O sofrimento da Galeria do Rock e a irresponsabilidade no ataque à saúde
Marcelo Moreira
Não demorou para que os primeiros "diagnósticos" a respeito dos efeitos do isolamento social nos negócios da Galeria do Rock, em São Paulo. Ponto turístico da capital paulista, aquele que já foi o maior centro mundial de comércio de música em um só local já esperneava contra as medidas de restrição por conta do combate ao coronavírus.
Em um comunicado ao mercado nas redes sociais, a administração já alardeava em tom de alerta/chantagem, que a própria existência da galeria, como um todo, corria riscos com uma "prolongada quarentena", isso no dia seguinte à decretação das medidas restritivas pelo governo do Estado.
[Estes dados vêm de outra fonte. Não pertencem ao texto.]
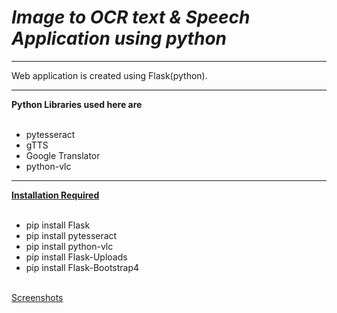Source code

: <b><h1><I>Image to OCR text & Speech Application using python</I></h2></b>
<hr>
Web application is created using Flask(python).
<hr>
<b>Python Libraries used here are</b><br><br>
<ul>
  <li>pytesseract</li>
  <li>gTTS</li>
  <li>Google Translator</li>
  <li>python-vlc</li>
</ul>
<hr>
<b><u>Installation Required</u></b>
<br><br>
<ul>
  <li>pip install Flask</li>
  <li>pip install pytesseract</li>
  <li>pip install python-vlc</li>
  <li>pip install Flask-Uploads</li>
  <li>pip install Flask-Bootstrap4</li>
</ul>
<br>
<u>Screenshots</u><br>
<img src="">
<img src="">
<img src="">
Um mês depois, lojistas do centro comercial voltam à carga contra a quarentena, afirmando que 30 das 215 lojas da Galeria do Rock fecharam as postas em definitivo, cortando 400 empregos, de acordo com reportagem catastrófica do programa "Bosa SP", da TV Bandeirantes.
Aproveitando o momento, despejaram na reportagem as chorumelas de sempre, criticando o poder público por "não dar atenção ao centro de São Paulo e arredores da galeria, sempre em péssimo estado e sem segurança, enquanto o prédio sempre esteve em perfeitas condições (sic)."
Aproveitaram também para pedir melhores condições financeiras em todos os sentidos, como se a administração pública fosse banco e estivesse prontinha para servir às necessidades de lojistas e setores econômicos eventualmente prejudicados em alguma coisa.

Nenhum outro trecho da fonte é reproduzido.